Living in Florida, there are a bunch of us who have felt that Marlins ownership (Jeffrey Loria and his family and business partners) have pocketed a large amount of revenue sharing dollars while choosing not to spend money to keep players (Dan Uggla) or acquire one or two guys who might help put the Marlins over the top. (We need a closer, and you let Billy Wagner sign with Atlanta?). Now, the Marlins actually HAVE been competitive – a testament to Larry Beinfest, his scouting and player development staffs, and whomever else gets the mileage out of these guys…

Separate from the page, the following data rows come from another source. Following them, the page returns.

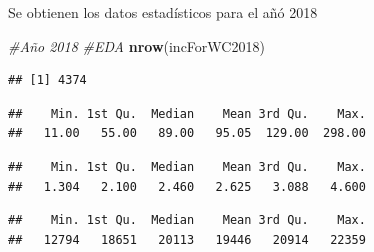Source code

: \documentclass[11pt,]{article}
\newenvironment{Shaded}{\begin{snugshade}}{\end{snugshade}}
\newcommand{\KeywordTok}[1]{\textcolor[rgb]{0.13,0.29,0.53}{\textbf{#1}}}
\newcommand{\CommentTok}[1]{\textcolor[rgb]{0.56,0.35,0.01}{\textit{#1}}}
\newcommand{\OperatorTok}[1]{\textcolor[rgb]{0.81,0.36,0.00}{\textbf{#1}}}
\newcommand{\NormalTok}[1]{#1}
\begin{document}
Se obtienen los datos estadísticos para el añó 2018

\begin{Shaded}
\begin{Highlighting}[]
\CommentTok{#Año 2018}
\CommentTok{#EDA}
\KeywordTok{nrow}\NormalTok{(incForWC2018)}
\end{Highlighting}
\end{Shaded}

\begin{verbatim}
## [1] 4374
\end{verbatim}

\begin{Shaded}
\end{Shaded}

\begin{verbatim}
##    Min. 1st Qu.  Median    Mean 3rd Qu.    Max. 
##   11.00   55.00   89.00   95.05  129.00  298.00
\end{verbatim}

\begin{Shaded}
\end{Shaded}

\begin{verbatim}
##    Min. 1st Qu.  Median    Mean 3rd Qu.    Max. 
##   1.304   2.100   2.460   2.625   3.088   4.600
\end{verbatim}

\begin{Shaded}
\end{Shaded}

\begin{verbatim}
##    Min. 1st Qu.  Median    Mean 3rd Qu.    Max. 
##   12794   18651   20113   19446   20914   22359
\end{verbatim}

\begin{Shaded}
\end{Shaded}
\end{document}
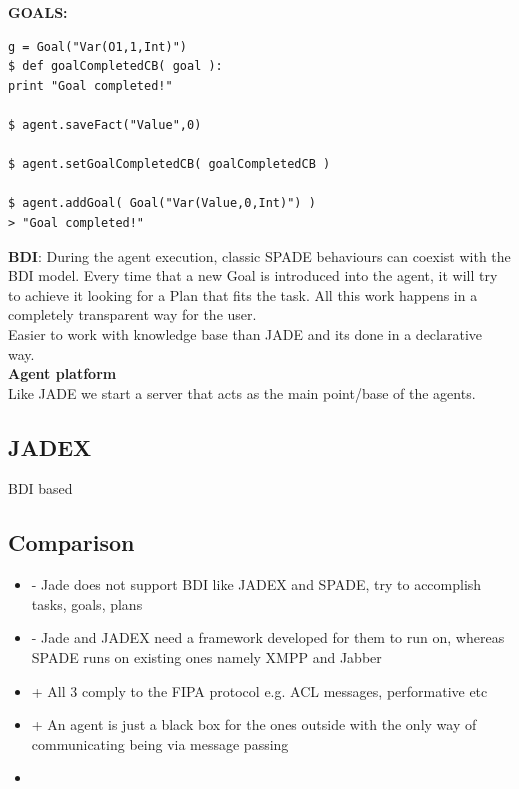 \documentclass[a4paper, 11pt]{article}
\begin{document}
\textbf{GOALS:} \\
\begin{verbatim}
g = Goal("Var(O1,1,Int)")
$ def goalCompletedCB( goal ):
print "Goal completed!"

$ agent.saveFact("Value",0)

$ agent.setGoalCompletedCB( goalCompletedCB )

$ agent.addGoal( Goal("Var(Value,0,Int)") )
> "Goal completed!"
\end{verbatim}

\textbf{BDI}: During the agent execution, classic SPADE behaviours can coexist with the BDI model. Every time that a new Goal is introduced into the agent, it will try to achieve it looking for a Plan that fits the task. All this work happens in a completely transparent way for the user. \\
Easier to work with knowledge base than JADE and its done in a declarative way. \\

\textbf{Agent platform} \\
Like JADE we start a server that acts as the main point/base of the agents.

\subsection{JADEX}

BDI based \\


\subsection{Comparison}

\begin{itemize}
	\item - Jade does not support BDI like JADEX and SPADE, try to accomplish tasks, goals, plans
	\item - Jade and JADEX need a framework developed for them to run on, whereas SPADE runs on existing ones namely XMPP and Jabber
	\item + All 3 comply to the FIPA protocol e.g. ACL messages, performative etc
	\item + An agent is just a black box for the ones outside with the only way of communicating being via message passing
	\item 
\end{itemize}

\end{document}
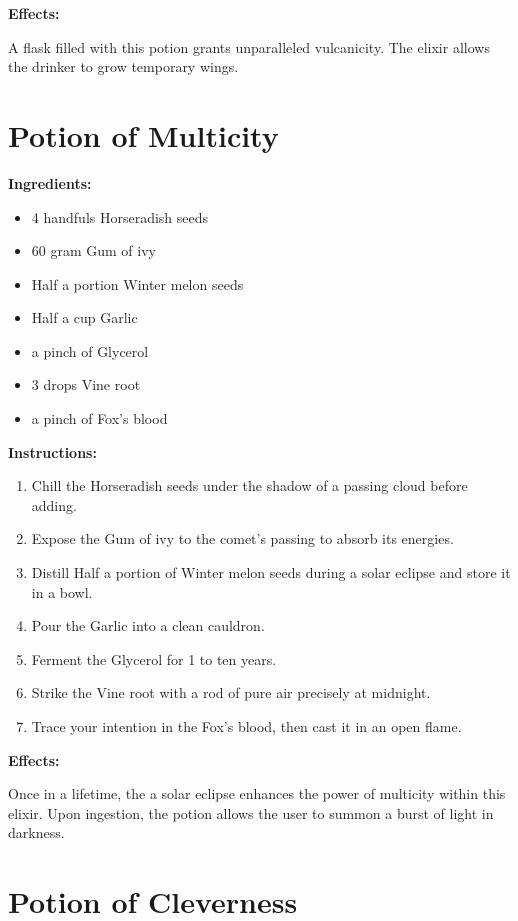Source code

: \documentclass{article}
\begin{document}
\textbf{Effects:}

A flask filled with this potion grants unparalleled vulcanicity. The elixir allows the drinker to grow temporary wings.

\newpage
\section*{Potion of Multicity}

\textbf{Ingredients:}

\begin{itemize}
  \item 4 handfuls Horseradish seeds
  \item 60 gram Gum of ivy
  \item Half a portion Winter melon seeds
  \item Half a cup Garlic
  \item a pinch of Glycerol
  \item 3 drops Vine root
  \item a pinch of Fox's blood
\end{itemize}

\textbf{Instructions:}

\begin{enumerate}
  \item Chill the Horseradish seeds under the shadow of a passing cloud before adding.
  \item Expose the Gum of ivy to the comet’s passing to absorb its energies.
  \item Distill Half a portion of Winter melon seeds during a solar eclipse and store it in a bowl.
  \item Pour the Garlic into a clean cauldron.
  \item Ferment the Glycerol for 1 to ten years.
  \item Strike the Vine root with a rod of pure air precisely at midnight.
  \item Trace your intention in the Fox's blood, then cast it in an open flame.
\end{enumerate}

\textbf{Effects:}

Once in a lifetime, the a solar eclipse enhances the power of multicity within this elixir. Upon ingestion, the potion allows the user to summon a burst of light in darkness.

\newpage
\section*{Potion of Cleverness}
\end{document}
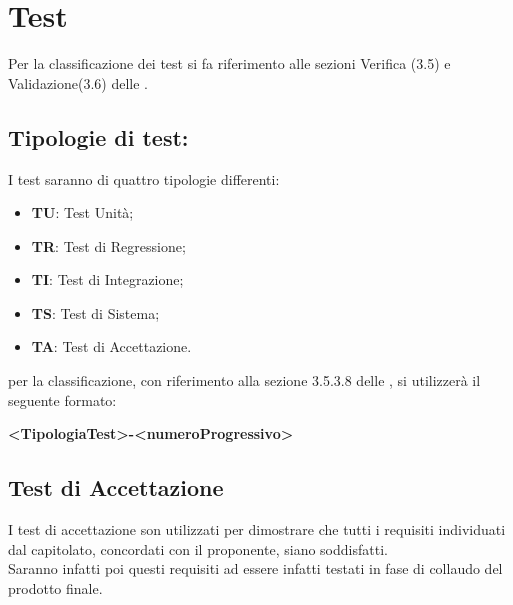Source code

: \section{Test}
	Per la classificazione dei test si fa riferimento alle sezioni Verifica (3.5) e Validazione(3.6) delle .
	
	\subsection{Tipologie di test:}
		I test saranno di quattro tipologie differenti:
		\begin{itemize}
			\item \textbf{TU}: Test Unità;
			\item \textbf{TR}: Test di Regressione; 
			\item \textbf{TI}: Test di Integrazione; 
			\item \textbf{TS}: Test di Sistema;
			\item \textbf{TA}: Test di Accettazione.
		\end{itemize}
		per la classificazione, con riferimento alla sezione 3.5.3.8 delle , si utilizzerà il seguente formato:
		\begin{center}
			\textbf{<TipologiaTest>-<numeroProgressivo>}
		\end{center}
			
	\subsection{Test di Accettazione}
		I test di accettazione son utilizzati per dimostrare che tutti i requisiti individuati dal capitolato, concordati con il proponente, siano soddisfatti. \\
		Saranno infatti poi questi requisiti ad essere infatti testati in fase di collaudo del prodotto finale.
	\newpage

Anyway – I happen to buy Henry’s argument. He says that sports challenges our idea of capitalism and, at least in this case, is rewarding some owners for not making the same efforts as the guys in the bigger markets. Read the article – it’s certainly a fresh take on revenue sharing. [Boston Globe / http://www.boston.com]
Let’s Stay With Boston Themed Articles…
Dustin Pedroia is open to the idea of playing shortstop – which would seem like a pretty good idea if the Red Sox have a better option at second base than their current options at short (Jed Lowrie)… The most immediate prospect is Jeff Natale, a 2005 draft pick out of Trinity College (32nd round) who appears to have a grasp of the strike zone and can hit a little. He’s a bit old for a prospect (27), though, but he can play some. The long term prospect is infielder Jose Iglesias, a Cuban import who just finished a tour in the Arizona Fall League and is projected to reach the majors around 2012. Is Orlando Hudson thinking of playing second in Boston? Brandon Phillips? [ESPN]

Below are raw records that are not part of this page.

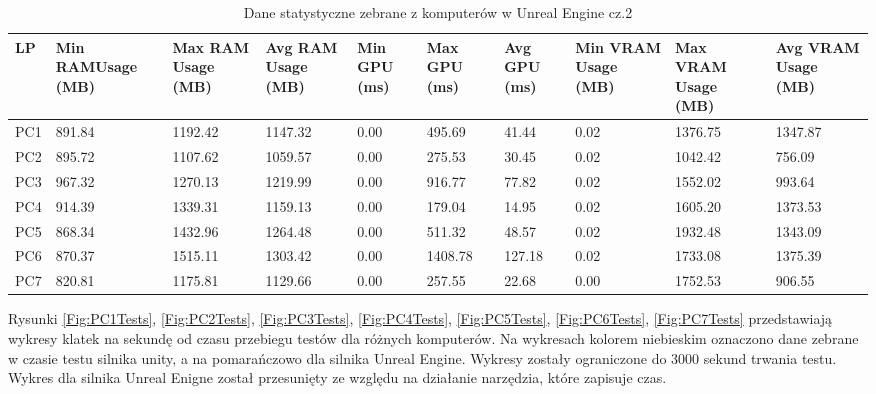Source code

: \documentclass[12pt,twoside]{article}
\begin{document}
\begin{table}[ht]
    \caption{Dane statystyczne zebrane z komputerów w Unreal Engine cz.2}
    \centering		
        \begin{tabular}{|p{1cm}|p{}|p{}|p{}|p{1cm}|p{}|p{1cm}|p{1cm}|p{}|p{}|}	
            \hline
            LP & Min RAMUsage (MB) & Max RAM Usage (MB) & Avg RAM Usage (MB) & Min GPU (ms) & Max GPU (ms)  & Avg GPU (ms) & Min VRAM Usage (MB) & Max VRAM Usage (MB) & Avg VRAM Usage (MB) \\
            \hline
            PC1 & 891.84 & 1192.42 & 1147.32 & 0.00 & 495.69 & 41.44 & 0.02 & 1376.75 & 1347.87 \\
            \hline
            PC2 & 895.72 & 1107.62 & 1059.57 & 0.00 & 275.53 & 30.45 & 0.02 & 1042.42 & 756.09 \\
            \hline
            PC3 & 967.32 & 1270.13 & 1219.99 & 0.00 & 916.77 & 77.82 & 0.02 & 1552.02 & 993.64 \\
            \hline
            PC4 & 914.39 & 1339.31 & 1159.13 & 0.00 & 179.04 & 14.95 & 0.02 & 1605.20 & 1373.53 \\
            \hline
            PC5 & 868.34 & 1432.96 & 1264.48 & 0.00 & 511.32 & 48.57 & 0.02 & 1932.48 & 1343.09 \\
            \hline
            PC6 & 870.37 & 1515.11 & 1303.42 & 0.00 & 1408.78 & 127.18 & 0.02 & 1733.08 & 1375.39 \\
            \hline
            PC7 & 820.81 & 1175.81 & 1129.66 & 0.00 & 257.55 & 22.68 & 0.00 & 1752.53 & 906.55 \\
            \hline
            \hline

        \end{tabular}	
\label{Tabela:StatystykiUnreal2}
\end{table}	
\clearpage

Rysunki
\ref{Fig:PC1Tests}, \ref{Fig:PC2Tests}, \ref{Fig:PC3Tests}, \ref{Fig:PC4Tests}, \ref{Fig:PC5Tests}, \ref{Fig:PC6Tests}, \ref{Fig:PC7Tests}
przedstawiają wykresy klatek na sekundę od czasu przebiegu testów dla różnych
komputerów. Na wykresach kolorem niebieskim oznaczono dane zebrane w czasie
testu silnika unity, a na pomarańczowo dla silnika Unreal Engine. Wykresy
zostały ograniczone do 3000 sekund trwania testu. Wykres dla silnika Unreal
Enigne został przesunięty ze względu na działanie narzędzia, które zapisuje
czas. 
\end{document}
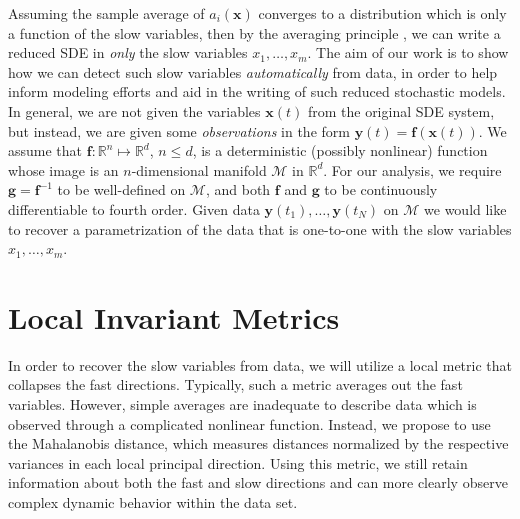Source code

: Assuming the sample average of $a_i(\mathbf{x})$ converges to a distribution which is only a function of the slow variables, then by the averaging principle \cite{freidlin2012random}, we can write a reduced SDE in {\em only} the slow variables $x_1, \dots, x_m$.
%
The aim of our work is to show how we can detect such slow variables {\em automatically} from data, in order to help inform modeling efforts and aid in the writing of such reduced stochastic models.
%
In general, we are not given the variables $\mathbf{x}(t)$ from the original SDE system, but instead, we are given some {\em observations}
 in the form $\mathbf{y}(t) = \mathbf{f} (\mathbf{x}(t))$.
%
We assume that $\mathbf{f}: \mathbb{R}^n \mapsto \mathbb{R}^d$, $n \le d$, is a deterministic (possibly nonlinear) function whose image is an $n$-dimensional manifold $\mathcal{M}$ in $\mathbb{R}^d$.
%
%
For our analysis, we require $\mathbf{g} = \mathbf{f} ^{-1}$ to be well-defined on $\mathcal{M}$, and both $\mathbf{f}$ and $\mathbf{g}$ to be continuously differentiable to fourth order.
%
Given data $\mathbf{y}(t_1),\ldots,\mathbf{y}(t_N)$ on $\mathcal{M}$ we would like to recover a parametrization of the data that is one-to-one with the
slow variables $x_1, \dots, x_m$.

\section{Local Invariant Metrics}

In order to recover the slow variables from data, we will utilize a local metric that collapses the fast directions.
%
Typically, such a metric averages out the fast variables.
%
However, simple averages are inadequate to describe data which is observed through a complicated nonlinear function.
%
Instead, we propose to use the Mahalanobis distance, which measures distances normalized by the respective variances in each local principal direction.
%
Using this metric, we still retain information about both the fast and slow directions and can
more clearly observe complex dynamic behavior within the data set.

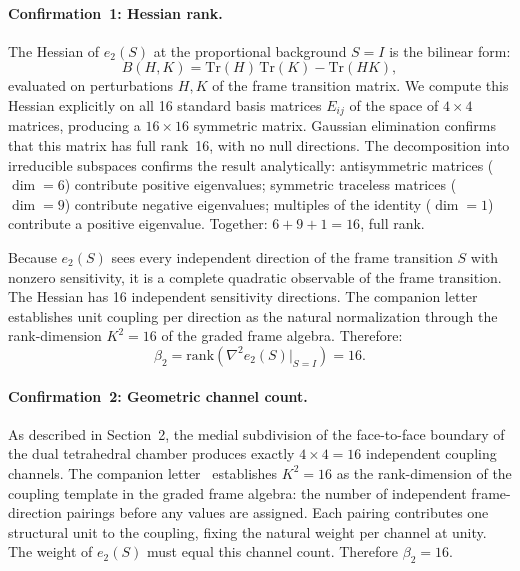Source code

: \documentclass[a4paper,11pt]{article}
\begin{document}
\paragraph{Confirmation~1: Hessian rank.}
The Hessian of $e_2(S)$ at the proportional background
$S = I$ is the bilinear form:
\begin{equation}
  B(H,K) = \mathrm{Tr}(H)\,\mathrm{Tr}(K)
  - \mathrm{Tr}(HK),
\end{equation}
evaluated on perturbations $H, K$ of the frame transition
matrix. We compute this Hessian explicitly on all 16
standard basis matrices $E_{ij}$ of the space of $4\times4$
matrices, producing a $16\times16$ symmetric matrix.
Gaussian elimination confirms that this matrix has full
rank~16, with no null directions. The decomposition into
irreducible subspaces confirms the result analytically:
antisymmetric matrices ($\dim = 6$) contribute positive
eigenvalues; symmetric traceless matrices ($\dim = 9$)
contribute negative eigenvalues; multiples of the identity
($\dim = 1$) contribute a positive eigenvalue. Together:
$6 + 9 + 1 = 16$, full rank.

Because $e_2(S)$ sees every independent direction of the
frame transition $S$ with nonzero sensitivity, it is a
complete quadratic observable of the frame transition.
The Hessian has 16 independent sensitivity directions.
The companion letter~\cite{Nelson2026a} establishes unit
coupling per direction as the natural normalization through
the rank-dimension $K^2 = 16$ of the graded frame algebra.
Therefore:
\begin{equation}
  \beta_2 = \mathrm{rank}\!\left(
  \nabla^2 e_2(S)\big|_{S=I}\right) = 16.
\end{equation}

\paragraph{Confirmation~2: Geometric channel count.}
As described in Section~2, the medial subdivision of the
face-to-face boundary of the dual tetrahedral chamber
produces exactly $4 \times 4 = 16$ independent coupling
channels. The companion letter~\cite{Nelson2026a}
establishes $K^2 = 16$ as the rank-dimension of the
coupling template in the graded frame algebra: the number
of independent frame-direction pairings before any values
are assigned. Each pairing contributes one structural unit
to the coupling, fixing the natural weight per channel at
unity. The weight of $e_2(S)$ must equal this channel
count. Therefore $\beta_2 = 16$.
\end{document}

And, Billy Wagner – who briefly played for Boston in 2009 – signed a one-year $7 million deal with Atlanta, with a vesting option for 2011. Wagner needs to pass his physical – and if he does, because the Sox offered him arbitration, the Red Sox would receive a compensatory first or second round draft pick from the Braves. [FoxSports]
Let’s Move Behind the Plate…
The Tampa Rays acquired Kelly Shoppach from the Indians for a player to be named later. Shoppach hits for power, but his batting average slipped. That being said, Dioner Navarro’s batting average also dipped last year and the Rays are concerned about Navarro’s eating habits. For Cleveland, that means one of my favorite prospects, Lou Marson, will get a shot at being the opening day catcher for Cleveland. [ESPN]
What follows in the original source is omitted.